> Exercise directions: Filter the data below, keeping only lines that contain "frac".

BEGIN

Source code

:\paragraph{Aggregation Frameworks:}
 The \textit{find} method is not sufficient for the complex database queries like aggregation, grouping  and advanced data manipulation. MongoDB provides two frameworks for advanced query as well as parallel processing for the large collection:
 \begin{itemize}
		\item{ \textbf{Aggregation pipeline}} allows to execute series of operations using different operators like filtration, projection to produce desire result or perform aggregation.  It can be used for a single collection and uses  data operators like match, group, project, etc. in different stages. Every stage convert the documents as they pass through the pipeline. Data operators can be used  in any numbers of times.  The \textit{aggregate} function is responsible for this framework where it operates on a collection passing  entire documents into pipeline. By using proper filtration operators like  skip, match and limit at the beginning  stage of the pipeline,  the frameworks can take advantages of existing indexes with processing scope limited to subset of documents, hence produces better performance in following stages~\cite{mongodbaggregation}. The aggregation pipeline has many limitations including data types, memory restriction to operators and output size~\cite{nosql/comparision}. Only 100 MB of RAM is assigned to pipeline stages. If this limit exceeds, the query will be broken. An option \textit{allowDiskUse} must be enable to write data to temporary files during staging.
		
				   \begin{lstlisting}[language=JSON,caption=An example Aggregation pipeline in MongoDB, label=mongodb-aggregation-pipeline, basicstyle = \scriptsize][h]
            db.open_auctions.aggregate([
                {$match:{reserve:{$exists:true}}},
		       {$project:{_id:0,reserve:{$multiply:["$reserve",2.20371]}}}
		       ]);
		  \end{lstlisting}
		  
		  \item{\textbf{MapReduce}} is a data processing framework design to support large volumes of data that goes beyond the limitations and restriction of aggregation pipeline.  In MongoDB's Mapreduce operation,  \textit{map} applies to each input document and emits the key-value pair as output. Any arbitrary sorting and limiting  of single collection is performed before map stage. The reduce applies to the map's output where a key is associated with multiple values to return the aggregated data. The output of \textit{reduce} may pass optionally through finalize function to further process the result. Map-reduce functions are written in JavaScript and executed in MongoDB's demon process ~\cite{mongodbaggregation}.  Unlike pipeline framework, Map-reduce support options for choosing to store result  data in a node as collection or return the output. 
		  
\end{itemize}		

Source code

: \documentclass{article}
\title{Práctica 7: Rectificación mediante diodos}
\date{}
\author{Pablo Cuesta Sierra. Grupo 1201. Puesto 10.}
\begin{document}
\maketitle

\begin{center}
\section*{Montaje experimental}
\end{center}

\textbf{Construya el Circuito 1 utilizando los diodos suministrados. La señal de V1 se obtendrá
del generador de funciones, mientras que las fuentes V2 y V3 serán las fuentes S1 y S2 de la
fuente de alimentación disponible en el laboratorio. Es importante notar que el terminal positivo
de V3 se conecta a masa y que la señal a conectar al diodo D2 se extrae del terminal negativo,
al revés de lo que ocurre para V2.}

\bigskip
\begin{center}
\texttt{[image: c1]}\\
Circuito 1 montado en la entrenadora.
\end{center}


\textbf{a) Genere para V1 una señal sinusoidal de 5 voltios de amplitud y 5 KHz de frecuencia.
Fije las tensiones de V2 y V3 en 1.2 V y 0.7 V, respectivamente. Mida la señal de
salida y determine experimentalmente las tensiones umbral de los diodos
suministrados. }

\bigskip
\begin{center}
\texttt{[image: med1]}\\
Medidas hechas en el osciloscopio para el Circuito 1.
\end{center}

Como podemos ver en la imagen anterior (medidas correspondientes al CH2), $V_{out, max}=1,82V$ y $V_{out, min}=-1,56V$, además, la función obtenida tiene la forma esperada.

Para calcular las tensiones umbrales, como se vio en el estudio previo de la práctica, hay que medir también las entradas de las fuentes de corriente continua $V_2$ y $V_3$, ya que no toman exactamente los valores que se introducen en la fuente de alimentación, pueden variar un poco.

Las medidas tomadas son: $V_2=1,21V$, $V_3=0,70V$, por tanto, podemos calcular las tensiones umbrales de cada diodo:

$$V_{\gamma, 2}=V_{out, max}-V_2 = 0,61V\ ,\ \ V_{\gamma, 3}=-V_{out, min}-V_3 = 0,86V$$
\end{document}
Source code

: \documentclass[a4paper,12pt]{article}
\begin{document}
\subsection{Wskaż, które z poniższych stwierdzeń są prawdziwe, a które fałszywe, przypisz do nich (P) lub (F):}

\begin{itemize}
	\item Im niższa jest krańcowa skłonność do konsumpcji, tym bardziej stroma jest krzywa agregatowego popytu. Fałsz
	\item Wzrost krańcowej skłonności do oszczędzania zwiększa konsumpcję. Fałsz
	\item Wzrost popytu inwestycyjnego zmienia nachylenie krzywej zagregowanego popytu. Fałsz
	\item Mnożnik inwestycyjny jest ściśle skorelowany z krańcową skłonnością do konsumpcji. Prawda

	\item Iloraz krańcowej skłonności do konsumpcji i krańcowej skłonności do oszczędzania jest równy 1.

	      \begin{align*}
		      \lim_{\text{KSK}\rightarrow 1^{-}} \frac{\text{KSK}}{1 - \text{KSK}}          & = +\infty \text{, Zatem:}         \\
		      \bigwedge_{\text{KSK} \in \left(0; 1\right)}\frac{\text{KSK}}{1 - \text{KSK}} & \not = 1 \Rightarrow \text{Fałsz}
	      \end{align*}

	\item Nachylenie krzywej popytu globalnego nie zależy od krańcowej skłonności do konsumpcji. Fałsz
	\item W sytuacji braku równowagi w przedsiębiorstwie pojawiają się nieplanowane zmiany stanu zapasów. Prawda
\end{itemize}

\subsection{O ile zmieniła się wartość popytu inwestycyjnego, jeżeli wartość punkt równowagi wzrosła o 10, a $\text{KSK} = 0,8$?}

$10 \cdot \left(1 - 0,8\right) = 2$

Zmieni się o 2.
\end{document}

END

> Task output:
		      \lim_{\text{KSK}\rightarrow 1^{-}} \frac{\text{KSK}}{1 - \text{KSK}}          & = +\infty \text{, Zatem:}         \\
		      \bigwedge_{\text{KSK} \in \left(0; 1\right)}\frac{\text{KSK}}{1 - \text{KSK}} & \not = 1 \Rightarrow \text{Fałsz}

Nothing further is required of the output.